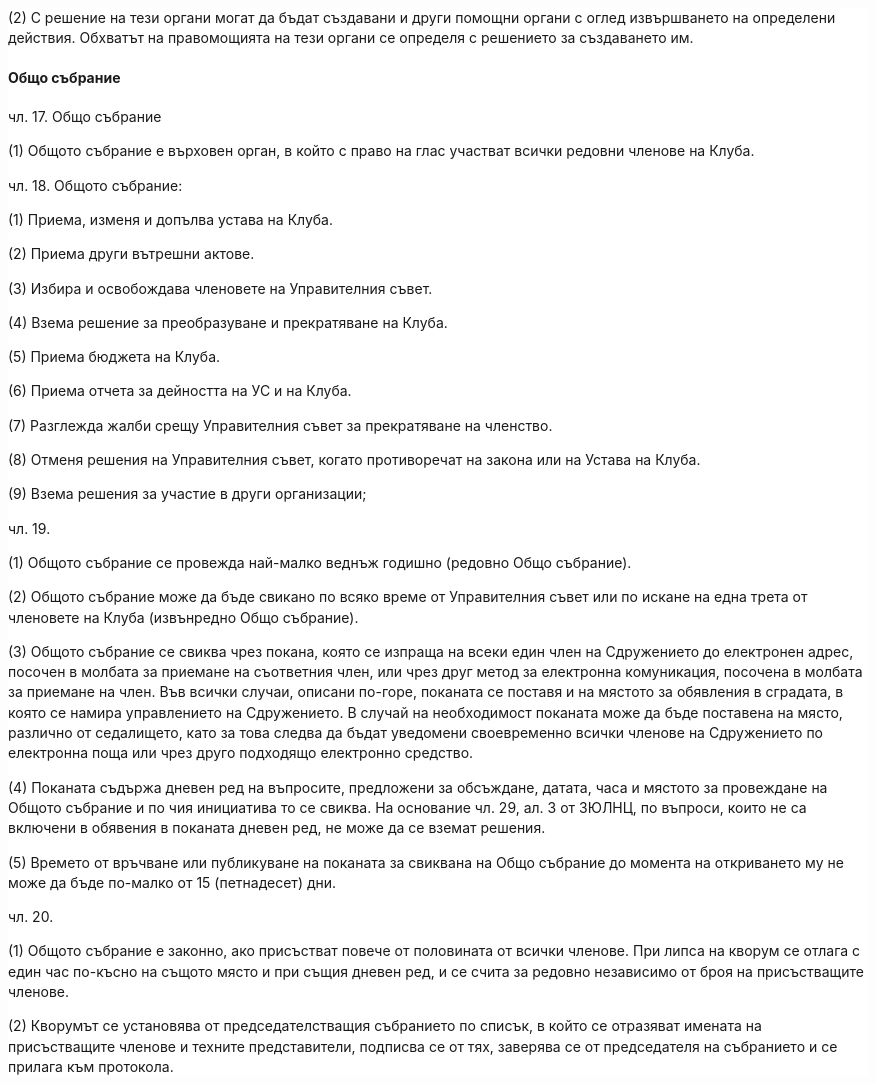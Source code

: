 (2) С решение на тези органи могат да бъдат създавани и други помощни органи с оглед извършването на определени действия. Обхватът на правомощията на тези органи се определя с решението за създаването им.

#### Общо събрание

чл. 17.  Общо събрание

(1) Общото събрание е върховен орган, в който с право на глас участват всички редовни членове на Клуба.

чл. 18. Общото събрание:

(1) Приема, изменя и допълва устава на Клуба.

(2) Приема други вътрешни актове.

(3) Избира и освобождава членовете на Управителния съвет.

(4) Взема решение за преобразуване и прекратяване на Клуба.

(5) Приема бюджета на Клуба.

(6) Приема отчета за дейността на УС и на Клуба.

(7) Разглежда жалби срещу Управителния съвет за прекратяване на членство.

(8) Отменя решения на Управителния съвет, когато противоречат на закона или на Устава на Клуба.

(9) Взема решения за участие в други организации;

чл. 19.

(1) Общото събрание се провежда най-малко веднъж годишно (редовно Общо събрание).

(2) Общото събрание може да бъде свикано по всяко време от Управителния съвет или по искане на една трета от членовете на Клуба (извънредно Общо събрание).

(3) Общото събрание се свиква чрез покана, която се изпраща на всеки един член на Сдружението до електронен адрес, посочен в молбата за приемане на съответния член,  или чрез друг метод за електронна комуникация, посочена в молбата за приемане на член. Във всички случаи, описани по-горе, поканата се поставя и на мястото за обявления в сградата, в която се намира управлението на Сдружението. В случай на необходимост поканата може да бъде поставена на място, различно от седалището, като за това следва да бъдат уведомени своевременно всички членове на Сдружението по електронна поща или чрез друго подходящо електронно средство.

(4) Поканата съдържа дневен ред на въпросите, предложени за обсъждане, датата, часа и мястото за провеждане на Общото събрание и по чия инициатива то се свиква. На основание чл. 29, ал. 3 от ЗЮЛНЦ, по въпроси, които не са включени в обявения в поканата дневен ред, не може да се вземат решения.

(5) Времето от връчване или публикуване на поканата за свиквана на Общо събрание до момента на откриването му не може да бъде по-малко от 15 (петнадесет) дни.

чл. 20.

(1) Общото събрание е законно, ако присъстват повече от половината от всички членове. При липса на кворум се отлага с един час по-късно на същото място и при същия дневен ред, и се счита за редовно независимо от броя на присъстващите членове.

(2) Кворумът се установява от председателстващия събранието по списък, в който се отразяват имената на присъстващите членове и техните представители, подписва се от тях, заверява се от председателя на събранието и се прилага към протокола.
____
:: Task objective ::
Skip the pictures, then write out every entry exactly.

:: Solution for this task ::
Source code

: (2) С решение на тези органи могат да бъдат създавани и други помощни органи с оглед извършването на определени действия. Обхватът на правомощията на тези органи се определя с решението за създаването им.

#### Общо събрание

чл. 17.  Общо събрание

(1) Общото събрание е върховен орган, в който с право на глас участват всички редовни членове на Клуба.

чл. 18. Общото събрание:

(1) Приема, изменя и допълва устава на Клуба.

(2) Приема други вътрешни актове.

(3) Избира и освобождава членовете на Управителния съвет.

(4) Взема решение за преобразуване и прекратяване на Клуба.

(5) Приема бюджета на Клуба.

(6) Приема отчета за дейността на УС и на Клуба.

(7) Разглежда жалби срещу Управителния съвет за прекратяване на членство.

(8) Отменя решения на Управителния съвет, когато противоречат на закона или на Устава на Клуба.

(9) Взема решения за участие в други организации;

чл. 19.

(1) Общото събрание се провежда най-малко веднъж годишно (редовно Общо събрание).

(2) Общото събрание може да бъде свикано по всяко време от Управителния съвет или по искане на една трета от членовете на Клуба (извънредно Общо събрание).

(3) Общото събрание се свиква чрез покана, която се изпраща на всеки един член на Сдружението до електронен адрес, посочен в молбата за приемане на съответния член,  или чрез друг метод за електронна комуникация, посочена в молбата за приемане на член. Във всички случаи, описани по-горе, поканата се поставя и на мястото за обявления в сградата, в която се намира управлението на Сдружението. В случай на необходимост поканата може да бъде поставена на място, различно от седалището, като за това следва да бъдат уведомени своевременно всички членове на Сдружението по електронна поща или чрез друго подходящо електронно средство.

(4) Поканата съдържа дневен ред на въпросите, предложени за обсъждане, датата, часа и мястото за провеждане на Общото събрание и по чия инициатива то се свиква. На основание чл. 29, ал. 3 от ЗЮЛНЦ, по въпроси, които не са включени в обявения в поканата дневен ред, не може да се вземат решения.

(5) Времето от връчване или публикуване на поканата за свиквана на Общо събрание до момента на откриването му не може да бъде по-малко от 15 (петнадесет) дни.

чл. 20.

(1) Общото събрание е законно, ако присъстват повече от половината от всички членове. При липса на кворум се отлага с един час по-късно на същото място и при същия дневен ред, и се счита за редовно независимо от броя на присъстващите членове.

(2) Кворумът се установява от председателстващия събранието по списък, в който се отразяват имената на присъстващите членове и техните представители, подписва се от тях, заверява се от председателя на събранието и се прилага към протокола.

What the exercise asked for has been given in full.